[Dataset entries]
^^^^
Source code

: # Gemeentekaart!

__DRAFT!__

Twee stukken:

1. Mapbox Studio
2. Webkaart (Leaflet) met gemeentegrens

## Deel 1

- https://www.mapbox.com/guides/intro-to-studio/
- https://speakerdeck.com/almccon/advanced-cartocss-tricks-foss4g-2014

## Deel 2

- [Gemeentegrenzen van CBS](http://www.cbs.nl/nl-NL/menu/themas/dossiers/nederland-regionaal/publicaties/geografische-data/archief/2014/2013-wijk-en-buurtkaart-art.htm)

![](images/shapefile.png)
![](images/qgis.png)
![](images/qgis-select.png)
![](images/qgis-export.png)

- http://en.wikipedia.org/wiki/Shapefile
^^^^
# [ASSIGNMENT]
Determine how many lines in the entries above contain the word "qgis", and respond with the number alone.

# [ANSWER SPACE]
3